L’allocation universelle, une solution à la crise ?

Depuis le début des années 80, l’idée d’une allocation universelle séduit largement dans le spectre politique de la gauche. En 30 ans, cette revendication a fait beaucoup de chemin ; elle a non seulement trouvé des soutiens importants auprès de figures telles que Philippe Van Parys, Ignacio Ramonet, André Gorz, José Bové ou Toni Negri, mais elle s’est également dotée d’un immense arsenal de sites, réseaux et collectifs de soutien et de diffusion dans le monde.

 

C’est cette association de certains pans du monde intellectuel, politique et associatif progressiste qu’interroge Mateo Alaluf dans son dernier ouvrage. (1) En effet, ce qui apparaît aujourd’hui comme une « alternative radicale au néolibéralisme » ne s’est pas toujours présenté sous cet éclairage.

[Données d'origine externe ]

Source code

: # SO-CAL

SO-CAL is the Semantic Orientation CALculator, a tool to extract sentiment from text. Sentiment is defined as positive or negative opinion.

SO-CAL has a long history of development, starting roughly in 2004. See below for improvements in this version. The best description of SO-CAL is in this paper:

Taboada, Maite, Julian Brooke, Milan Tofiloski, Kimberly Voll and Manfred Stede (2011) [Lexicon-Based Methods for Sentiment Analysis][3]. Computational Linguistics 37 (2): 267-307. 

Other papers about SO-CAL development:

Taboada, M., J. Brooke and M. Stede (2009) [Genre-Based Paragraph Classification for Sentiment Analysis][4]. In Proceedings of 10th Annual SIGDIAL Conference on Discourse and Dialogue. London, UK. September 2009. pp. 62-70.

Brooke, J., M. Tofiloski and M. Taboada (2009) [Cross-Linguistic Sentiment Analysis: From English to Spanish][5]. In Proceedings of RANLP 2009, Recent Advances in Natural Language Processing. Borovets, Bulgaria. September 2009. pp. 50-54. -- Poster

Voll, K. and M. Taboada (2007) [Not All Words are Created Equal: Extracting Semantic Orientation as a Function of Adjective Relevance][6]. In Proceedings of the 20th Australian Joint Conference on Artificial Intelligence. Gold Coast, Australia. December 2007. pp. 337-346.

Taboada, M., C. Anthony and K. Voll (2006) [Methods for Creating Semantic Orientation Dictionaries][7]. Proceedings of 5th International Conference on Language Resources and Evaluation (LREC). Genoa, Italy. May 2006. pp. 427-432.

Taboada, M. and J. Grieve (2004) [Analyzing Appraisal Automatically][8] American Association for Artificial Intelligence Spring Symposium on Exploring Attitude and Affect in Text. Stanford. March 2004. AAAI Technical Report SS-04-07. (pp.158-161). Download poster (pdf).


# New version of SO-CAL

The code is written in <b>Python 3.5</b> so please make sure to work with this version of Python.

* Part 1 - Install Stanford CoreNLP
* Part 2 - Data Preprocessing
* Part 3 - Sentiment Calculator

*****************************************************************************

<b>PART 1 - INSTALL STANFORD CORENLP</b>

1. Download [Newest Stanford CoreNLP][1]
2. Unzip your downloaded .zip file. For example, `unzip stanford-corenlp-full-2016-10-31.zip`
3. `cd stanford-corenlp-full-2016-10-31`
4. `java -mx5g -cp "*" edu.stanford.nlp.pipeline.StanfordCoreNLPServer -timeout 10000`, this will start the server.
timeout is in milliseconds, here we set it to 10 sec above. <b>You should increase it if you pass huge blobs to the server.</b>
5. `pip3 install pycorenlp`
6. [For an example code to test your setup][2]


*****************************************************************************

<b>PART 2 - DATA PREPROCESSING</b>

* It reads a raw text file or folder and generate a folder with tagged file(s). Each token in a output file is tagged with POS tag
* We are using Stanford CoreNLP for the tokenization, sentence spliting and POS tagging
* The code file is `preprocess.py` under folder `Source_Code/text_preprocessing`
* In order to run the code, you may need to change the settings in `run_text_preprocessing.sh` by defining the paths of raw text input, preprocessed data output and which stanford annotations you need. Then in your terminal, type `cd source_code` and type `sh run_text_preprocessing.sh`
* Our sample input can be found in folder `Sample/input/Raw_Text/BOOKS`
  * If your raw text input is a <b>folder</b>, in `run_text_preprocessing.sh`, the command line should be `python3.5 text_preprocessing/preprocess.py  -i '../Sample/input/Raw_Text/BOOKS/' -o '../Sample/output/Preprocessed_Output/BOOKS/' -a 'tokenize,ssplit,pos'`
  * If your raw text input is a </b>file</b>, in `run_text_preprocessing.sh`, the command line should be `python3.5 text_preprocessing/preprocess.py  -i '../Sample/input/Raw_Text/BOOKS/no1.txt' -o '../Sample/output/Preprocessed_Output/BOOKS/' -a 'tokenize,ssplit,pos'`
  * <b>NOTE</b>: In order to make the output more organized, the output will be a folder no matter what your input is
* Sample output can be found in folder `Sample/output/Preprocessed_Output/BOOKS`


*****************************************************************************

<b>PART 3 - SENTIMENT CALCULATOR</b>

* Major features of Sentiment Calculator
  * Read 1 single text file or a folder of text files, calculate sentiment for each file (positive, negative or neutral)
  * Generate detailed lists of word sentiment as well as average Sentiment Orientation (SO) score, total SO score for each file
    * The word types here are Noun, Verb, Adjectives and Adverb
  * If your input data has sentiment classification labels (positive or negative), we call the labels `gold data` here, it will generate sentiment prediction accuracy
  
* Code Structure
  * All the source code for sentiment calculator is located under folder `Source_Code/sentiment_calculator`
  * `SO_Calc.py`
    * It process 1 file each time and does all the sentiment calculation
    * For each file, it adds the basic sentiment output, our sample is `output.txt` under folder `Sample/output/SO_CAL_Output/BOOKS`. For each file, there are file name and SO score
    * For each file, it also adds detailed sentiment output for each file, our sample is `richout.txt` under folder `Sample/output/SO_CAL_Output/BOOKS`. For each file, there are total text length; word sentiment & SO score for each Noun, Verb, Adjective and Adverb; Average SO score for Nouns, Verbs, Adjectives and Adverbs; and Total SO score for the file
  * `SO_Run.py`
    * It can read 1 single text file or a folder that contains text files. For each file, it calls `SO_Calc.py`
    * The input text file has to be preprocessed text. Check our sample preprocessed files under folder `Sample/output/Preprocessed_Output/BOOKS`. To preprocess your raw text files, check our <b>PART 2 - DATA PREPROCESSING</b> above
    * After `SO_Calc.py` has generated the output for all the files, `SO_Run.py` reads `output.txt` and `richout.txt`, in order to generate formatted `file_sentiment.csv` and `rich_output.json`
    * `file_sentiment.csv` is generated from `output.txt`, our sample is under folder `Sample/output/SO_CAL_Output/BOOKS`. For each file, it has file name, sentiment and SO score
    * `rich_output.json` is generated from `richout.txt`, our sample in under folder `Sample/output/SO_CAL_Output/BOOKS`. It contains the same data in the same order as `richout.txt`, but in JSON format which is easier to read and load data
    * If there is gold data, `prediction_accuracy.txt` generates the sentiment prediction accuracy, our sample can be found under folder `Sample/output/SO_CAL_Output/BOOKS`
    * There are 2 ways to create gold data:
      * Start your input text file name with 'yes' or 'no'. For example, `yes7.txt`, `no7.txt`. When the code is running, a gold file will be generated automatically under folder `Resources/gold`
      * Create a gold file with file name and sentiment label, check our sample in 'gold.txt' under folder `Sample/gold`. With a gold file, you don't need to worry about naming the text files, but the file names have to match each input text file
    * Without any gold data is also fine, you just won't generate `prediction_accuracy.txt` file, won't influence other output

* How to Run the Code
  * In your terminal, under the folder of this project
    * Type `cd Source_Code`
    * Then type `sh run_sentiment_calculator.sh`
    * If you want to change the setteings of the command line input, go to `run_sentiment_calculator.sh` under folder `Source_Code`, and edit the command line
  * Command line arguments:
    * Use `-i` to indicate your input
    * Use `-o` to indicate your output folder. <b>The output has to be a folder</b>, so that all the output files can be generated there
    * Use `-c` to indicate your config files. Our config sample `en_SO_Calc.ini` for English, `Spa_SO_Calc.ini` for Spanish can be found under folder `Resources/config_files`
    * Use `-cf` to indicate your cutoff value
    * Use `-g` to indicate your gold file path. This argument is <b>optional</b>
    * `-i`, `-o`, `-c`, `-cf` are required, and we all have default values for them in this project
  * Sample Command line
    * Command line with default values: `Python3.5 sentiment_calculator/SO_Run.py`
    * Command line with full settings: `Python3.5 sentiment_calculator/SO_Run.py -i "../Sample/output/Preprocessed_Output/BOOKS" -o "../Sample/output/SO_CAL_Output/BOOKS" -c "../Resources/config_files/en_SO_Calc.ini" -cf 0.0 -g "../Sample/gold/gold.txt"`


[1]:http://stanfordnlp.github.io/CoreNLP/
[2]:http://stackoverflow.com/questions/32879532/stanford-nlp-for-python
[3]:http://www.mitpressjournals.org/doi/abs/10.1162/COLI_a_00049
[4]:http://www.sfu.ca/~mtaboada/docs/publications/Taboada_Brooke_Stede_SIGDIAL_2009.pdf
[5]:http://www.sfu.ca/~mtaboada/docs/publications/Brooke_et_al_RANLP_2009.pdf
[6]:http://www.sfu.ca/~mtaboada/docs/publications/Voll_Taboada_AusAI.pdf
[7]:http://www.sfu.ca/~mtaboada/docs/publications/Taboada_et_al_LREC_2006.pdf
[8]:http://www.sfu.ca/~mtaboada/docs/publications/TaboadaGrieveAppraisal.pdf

Son ouvrage est éclairant en ce qu’il nous permet de saisir non seulement les enjeux de cette allocation, mais également, plus largement, son histoire et ses rapports avec notre sécurité sociale.

 

L’allocation universelle et la sécurité sociale

 

L’idée et la popularité de l’allocation universelle se sont essentiellement développées suite aux critiques que subissaient les systèmes de sécurité sociale au tournant des années 80. C’est alors la capacité de ces systèmes à résoudre les problèmes persistants de pauvreté qui est remise en cause. En effet, durant la période qui suit directement l’après-guerre, l’ambition générale est de poursuivre le mouvement d’universalisation de la sécurité sociale aux catégories qui n’en relèvent pas encore. Ceci est particulièrement vrai concernant les allocataires des Commissions d’assistance publique (ancêtres des CPAS).

C’est en particulier l’avis d’Albert Delperée qui donne la vision la plus aboutie d’un système « universel » de sécurité sociale. Delperée est une des figures clés de l’après-guerre en matière de politique sociale. En effet, il est notamment conseiller du « père » de la sécurité sociale belge, Léon-Éli Troclet, et occupe le poste de secrétaire général au ministère du Travail et de la Prévoyance sociale entre 1959 et 1977. (2)

Cette transformation présupposerait une reconfiguration profonde de la sécurité sociale et la fin de l’assistance en tant que telle. En effet, la « fusion » des « deux systèmes » (3) telle qu’il en « rêve » « regrouperait — au-delà de ses compétences en matière d’emploi et de revenus du travail — tous les systèmes de protection (y compris les victimes de la guerre) » et « dans les communes fusionnées ou agglomérées ou fédérées, fonctionnerait le bureau ou la maison de la protection sociale qui, par l’intermédiaire de son service social, s’intéresserait au plan matériel et psychologique de tous les habitants de la commune et serait l’organisme payeur de la majorité des prestations : pensions, allocations familiales, etc.» (4)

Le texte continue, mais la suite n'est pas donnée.